Each line of the records below that holds "then" should be returned.

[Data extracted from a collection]
☆ ☆ ☆

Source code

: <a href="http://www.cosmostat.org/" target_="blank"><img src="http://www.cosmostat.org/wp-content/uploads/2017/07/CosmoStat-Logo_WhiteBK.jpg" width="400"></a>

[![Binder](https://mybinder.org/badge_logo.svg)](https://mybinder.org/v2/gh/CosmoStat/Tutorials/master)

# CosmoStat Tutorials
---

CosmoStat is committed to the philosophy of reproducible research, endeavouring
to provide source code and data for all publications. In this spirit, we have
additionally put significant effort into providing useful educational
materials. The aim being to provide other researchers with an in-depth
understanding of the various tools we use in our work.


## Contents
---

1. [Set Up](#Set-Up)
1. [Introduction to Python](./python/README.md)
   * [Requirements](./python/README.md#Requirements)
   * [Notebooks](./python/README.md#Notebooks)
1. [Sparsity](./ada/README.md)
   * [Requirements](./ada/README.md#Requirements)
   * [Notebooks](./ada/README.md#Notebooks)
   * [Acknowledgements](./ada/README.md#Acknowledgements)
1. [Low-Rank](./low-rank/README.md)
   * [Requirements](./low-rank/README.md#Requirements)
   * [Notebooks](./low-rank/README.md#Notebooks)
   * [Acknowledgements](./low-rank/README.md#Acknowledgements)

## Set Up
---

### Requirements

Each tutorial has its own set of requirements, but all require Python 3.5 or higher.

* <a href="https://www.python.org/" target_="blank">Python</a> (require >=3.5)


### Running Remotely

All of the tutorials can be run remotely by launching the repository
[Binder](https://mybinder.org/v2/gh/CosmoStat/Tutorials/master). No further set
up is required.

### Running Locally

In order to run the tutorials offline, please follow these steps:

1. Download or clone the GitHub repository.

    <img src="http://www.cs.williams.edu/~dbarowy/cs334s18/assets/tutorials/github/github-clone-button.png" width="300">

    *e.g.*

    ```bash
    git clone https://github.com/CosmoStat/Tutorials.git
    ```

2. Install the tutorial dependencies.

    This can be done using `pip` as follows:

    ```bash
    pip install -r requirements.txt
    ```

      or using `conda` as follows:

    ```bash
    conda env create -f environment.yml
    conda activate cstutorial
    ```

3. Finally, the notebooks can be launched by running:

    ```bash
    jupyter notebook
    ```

☆ ☆ ☆

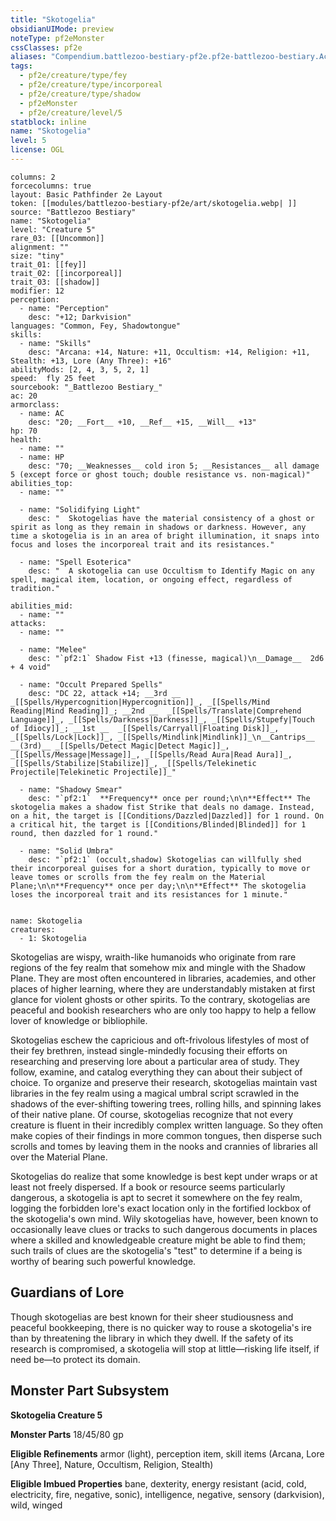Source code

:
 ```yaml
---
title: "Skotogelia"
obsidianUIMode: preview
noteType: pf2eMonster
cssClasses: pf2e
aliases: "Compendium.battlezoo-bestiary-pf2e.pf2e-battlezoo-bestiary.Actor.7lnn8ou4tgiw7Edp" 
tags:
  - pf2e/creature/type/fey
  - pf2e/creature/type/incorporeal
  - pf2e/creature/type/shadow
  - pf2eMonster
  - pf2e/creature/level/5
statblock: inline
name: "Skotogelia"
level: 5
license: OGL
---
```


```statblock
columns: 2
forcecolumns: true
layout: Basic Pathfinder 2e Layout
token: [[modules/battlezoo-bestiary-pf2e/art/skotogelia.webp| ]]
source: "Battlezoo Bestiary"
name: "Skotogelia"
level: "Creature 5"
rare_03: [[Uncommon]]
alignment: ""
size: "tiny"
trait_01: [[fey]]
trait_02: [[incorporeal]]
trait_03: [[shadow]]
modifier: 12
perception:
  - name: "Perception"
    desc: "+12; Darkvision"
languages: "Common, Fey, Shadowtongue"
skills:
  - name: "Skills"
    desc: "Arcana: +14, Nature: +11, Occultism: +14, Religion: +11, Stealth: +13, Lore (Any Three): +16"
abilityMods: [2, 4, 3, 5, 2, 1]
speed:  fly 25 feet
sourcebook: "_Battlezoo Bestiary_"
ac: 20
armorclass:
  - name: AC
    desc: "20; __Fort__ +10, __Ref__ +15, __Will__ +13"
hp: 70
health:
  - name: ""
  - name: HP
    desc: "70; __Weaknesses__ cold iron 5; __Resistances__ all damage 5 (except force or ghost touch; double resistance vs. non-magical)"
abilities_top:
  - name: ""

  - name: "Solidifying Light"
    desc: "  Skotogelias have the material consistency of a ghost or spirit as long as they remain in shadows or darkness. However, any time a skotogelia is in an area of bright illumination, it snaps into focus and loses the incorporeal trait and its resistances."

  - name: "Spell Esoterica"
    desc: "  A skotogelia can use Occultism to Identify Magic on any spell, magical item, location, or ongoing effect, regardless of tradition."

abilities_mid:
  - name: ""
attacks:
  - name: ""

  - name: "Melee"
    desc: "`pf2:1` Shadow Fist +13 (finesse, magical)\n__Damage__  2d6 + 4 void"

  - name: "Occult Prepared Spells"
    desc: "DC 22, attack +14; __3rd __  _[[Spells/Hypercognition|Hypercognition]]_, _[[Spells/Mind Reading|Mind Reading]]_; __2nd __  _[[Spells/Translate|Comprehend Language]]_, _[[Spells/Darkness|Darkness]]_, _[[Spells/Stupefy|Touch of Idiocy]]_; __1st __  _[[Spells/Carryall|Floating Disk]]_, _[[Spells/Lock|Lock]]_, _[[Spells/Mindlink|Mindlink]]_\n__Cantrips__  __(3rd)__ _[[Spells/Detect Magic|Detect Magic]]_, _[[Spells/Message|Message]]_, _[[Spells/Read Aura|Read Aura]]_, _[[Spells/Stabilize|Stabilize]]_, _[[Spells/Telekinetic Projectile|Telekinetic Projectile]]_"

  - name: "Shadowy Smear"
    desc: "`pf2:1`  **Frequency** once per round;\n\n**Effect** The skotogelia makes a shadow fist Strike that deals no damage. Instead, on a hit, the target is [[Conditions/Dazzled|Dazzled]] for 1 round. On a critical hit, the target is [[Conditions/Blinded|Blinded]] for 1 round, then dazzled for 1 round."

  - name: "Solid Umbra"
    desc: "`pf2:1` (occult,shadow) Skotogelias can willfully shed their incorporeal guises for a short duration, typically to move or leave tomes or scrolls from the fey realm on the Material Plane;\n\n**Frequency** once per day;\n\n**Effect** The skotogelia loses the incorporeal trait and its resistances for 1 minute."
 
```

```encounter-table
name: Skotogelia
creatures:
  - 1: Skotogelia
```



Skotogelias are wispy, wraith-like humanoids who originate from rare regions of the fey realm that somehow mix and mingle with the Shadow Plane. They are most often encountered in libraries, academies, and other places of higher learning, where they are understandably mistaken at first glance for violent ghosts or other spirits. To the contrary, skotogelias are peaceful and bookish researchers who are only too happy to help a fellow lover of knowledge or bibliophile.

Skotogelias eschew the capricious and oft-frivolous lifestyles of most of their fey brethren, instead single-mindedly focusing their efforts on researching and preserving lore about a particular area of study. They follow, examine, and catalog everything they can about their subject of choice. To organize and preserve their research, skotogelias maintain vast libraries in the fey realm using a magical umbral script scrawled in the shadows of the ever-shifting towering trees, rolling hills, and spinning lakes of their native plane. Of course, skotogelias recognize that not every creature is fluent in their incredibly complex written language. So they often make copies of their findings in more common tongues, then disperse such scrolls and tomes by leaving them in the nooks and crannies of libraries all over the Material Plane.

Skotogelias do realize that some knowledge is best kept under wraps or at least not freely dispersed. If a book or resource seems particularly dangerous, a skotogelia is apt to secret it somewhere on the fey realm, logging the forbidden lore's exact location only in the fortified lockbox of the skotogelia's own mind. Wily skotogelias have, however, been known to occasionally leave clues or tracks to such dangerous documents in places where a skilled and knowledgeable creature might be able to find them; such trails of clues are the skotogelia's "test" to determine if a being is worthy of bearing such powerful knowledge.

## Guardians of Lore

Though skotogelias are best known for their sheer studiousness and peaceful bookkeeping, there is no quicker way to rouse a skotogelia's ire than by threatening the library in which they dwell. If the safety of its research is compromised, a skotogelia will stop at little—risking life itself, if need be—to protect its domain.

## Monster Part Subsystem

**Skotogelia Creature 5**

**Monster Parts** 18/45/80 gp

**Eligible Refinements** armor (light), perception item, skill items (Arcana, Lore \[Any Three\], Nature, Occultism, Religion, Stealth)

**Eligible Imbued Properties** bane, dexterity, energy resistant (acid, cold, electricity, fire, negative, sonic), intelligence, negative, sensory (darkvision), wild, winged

☆ ☆ ☆

* SOLVED EXERCISE:
    desc: "`pf2:1`  **Frequency** once per round;\n\n**Effect** The skotogelia makes a shadow fist Strike that deals no damage. Instead, on a hit, the target is [[Conditions/Dazzled|Dazzled]] for 1 round. On a critical hit, the target is [[Conditions/Blinded|Blinded]] for 1 round, then dazzled for 1 round."
Skotogelias eschew the capricious and oft-frivolous lifestyles of most of their fey brethren, instead single-mindedly focusing their efforts on researching and preserving lore about a particular area of study. They follow, examine, and catalog everything they can about their subject of choice. To organize and preserve their research, skotogelias maintain vast libraries in the fey realm using a magical umbral script scrawled in the shadows of the ever-shifting towering trees, rolling hills, and spinning lakes of their native plane. Of course, skotogelias recognize that not every creature is fluent in their incredibly complex written language. So they often make copies of their findings in more common tongues, then disperse such scrolls and tomes by leaving them in the nooks and crannies of libraries all over the Material Plane.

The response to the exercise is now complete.